=== Exercise directions ===
Which of the lines below hold the word "shapes"? Pull each of them out.

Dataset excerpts
= Beginning of Section =
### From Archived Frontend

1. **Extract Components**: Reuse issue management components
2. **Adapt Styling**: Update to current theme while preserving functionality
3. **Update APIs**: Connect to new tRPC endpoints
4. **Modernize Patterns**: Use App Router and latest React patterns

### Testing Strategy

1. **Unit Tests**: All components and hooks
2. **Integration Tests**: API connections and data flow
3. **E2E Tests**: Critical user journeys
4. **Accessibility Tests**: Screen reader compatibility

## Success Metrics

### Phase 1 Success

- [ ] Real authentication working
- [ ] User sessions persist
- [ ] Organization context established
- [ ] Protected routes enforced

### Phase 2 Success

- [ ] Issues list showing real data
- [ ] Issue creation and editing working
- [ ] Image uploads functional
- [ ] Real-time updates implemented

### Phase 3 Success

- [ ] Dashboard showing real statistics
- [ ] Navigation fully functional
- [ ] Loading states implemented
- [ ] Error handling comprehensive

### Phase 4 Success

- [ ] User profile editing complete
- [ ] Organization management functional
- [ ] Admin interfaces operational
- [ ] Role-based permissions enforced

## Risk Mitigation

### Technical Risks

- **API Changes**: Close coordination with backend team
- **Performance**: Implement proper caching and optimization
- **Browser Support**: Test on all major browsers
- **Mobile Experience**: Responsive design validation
= End of Section =
= Beginning of Section =
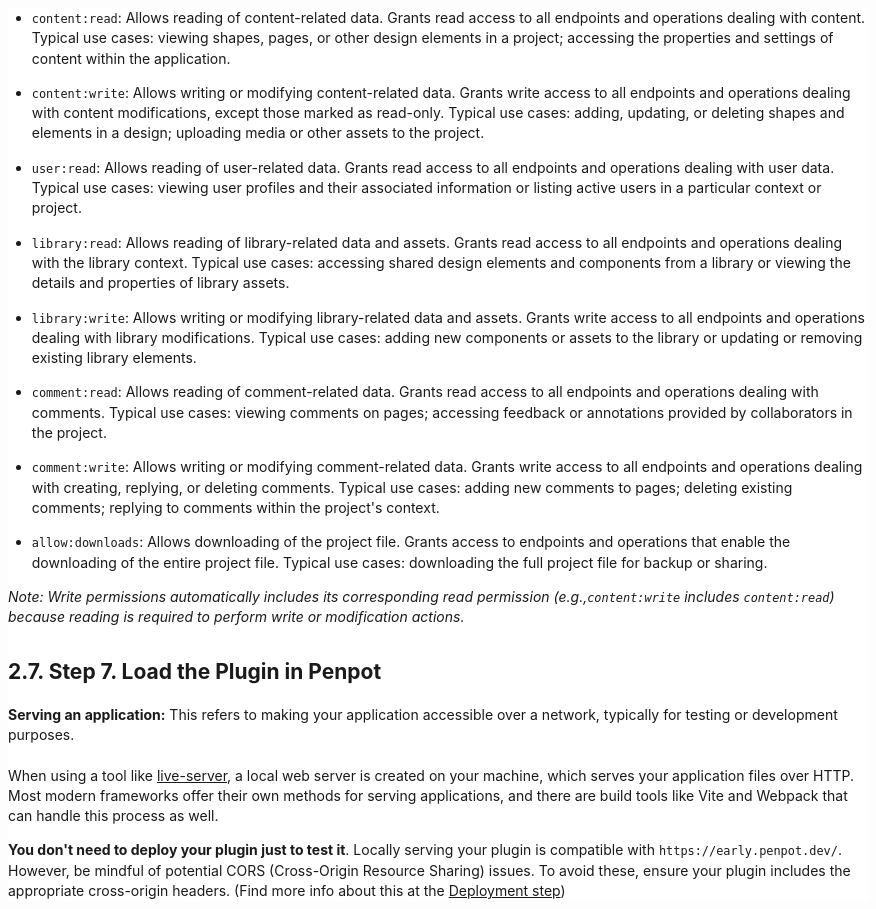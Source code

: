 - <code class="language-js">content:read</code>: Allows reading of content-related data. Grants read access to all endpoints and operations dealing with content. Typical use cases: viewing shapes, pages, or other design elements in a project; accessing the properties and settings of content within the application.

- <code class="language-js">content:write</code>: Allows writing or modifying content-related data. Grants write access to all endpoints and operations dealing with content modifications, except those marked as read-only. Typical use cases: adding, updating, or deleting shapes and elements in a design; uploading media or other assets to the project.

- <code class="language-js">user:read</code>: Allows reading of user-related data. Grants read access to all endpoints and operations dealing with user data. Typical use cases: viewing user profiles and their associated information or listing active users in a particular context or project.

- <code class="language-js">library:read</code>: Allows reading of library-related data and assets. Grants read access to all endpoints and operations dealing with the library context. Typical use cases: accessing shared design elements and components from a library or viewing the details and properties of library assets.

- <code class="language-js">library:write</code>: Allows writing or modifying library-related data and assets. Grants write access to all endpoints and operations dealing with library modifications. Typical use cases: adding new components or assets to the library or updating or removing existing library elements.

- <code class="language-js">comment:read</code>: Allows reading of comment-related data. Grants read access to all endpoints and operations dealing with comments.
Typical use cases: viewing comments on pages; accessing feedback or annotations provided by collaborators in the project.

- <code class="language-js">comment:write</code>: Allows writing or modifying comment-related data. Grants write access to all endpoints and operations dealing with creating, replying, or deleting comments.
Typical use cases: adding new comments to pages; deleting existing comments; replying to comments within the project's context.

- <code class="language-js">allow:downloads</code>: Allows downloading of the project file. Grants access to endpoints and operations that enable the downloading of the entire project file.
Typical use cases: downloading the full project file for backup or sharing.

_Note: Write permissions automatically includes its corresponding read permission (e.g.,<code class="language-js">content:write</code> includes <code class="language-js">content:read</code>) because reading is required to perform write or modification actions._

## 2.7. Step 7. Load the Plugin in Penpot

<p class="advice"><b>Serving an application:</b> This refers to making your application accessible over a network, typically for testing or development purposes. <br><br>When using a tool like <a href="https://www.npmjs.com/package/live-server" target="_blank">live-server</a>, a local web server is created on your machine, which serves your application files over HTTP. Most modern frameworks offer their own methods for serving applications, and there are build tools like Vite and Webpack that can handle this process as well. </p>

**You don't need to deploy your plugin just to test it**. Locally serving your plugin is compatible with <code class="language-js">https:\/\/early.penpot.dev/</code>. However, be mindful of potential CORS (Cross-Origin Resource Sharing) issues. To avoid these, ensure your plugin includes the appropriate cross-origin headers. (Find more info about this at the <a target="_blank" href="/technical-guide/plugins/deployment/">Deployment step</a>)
= End of Section =
=== Result of this task ===
: - <code class="language-js">content:read</code>: Allows reading of content-related data. Grants read access to all endpoints and operations dealing with content. Typical use cases: viewing shapes, pages, or other design elements in a project; accessing the properties and settings of content within the application.
- <code class="language-js">content:write</code>: Allows writing or modifying content-related data. Grants write access to all endpoints and operations dealing with content modifications, except those marked as read-only. Typical use cases: adding, updating, or deleting shapes and elements in a design; uploading media or other assets to the project.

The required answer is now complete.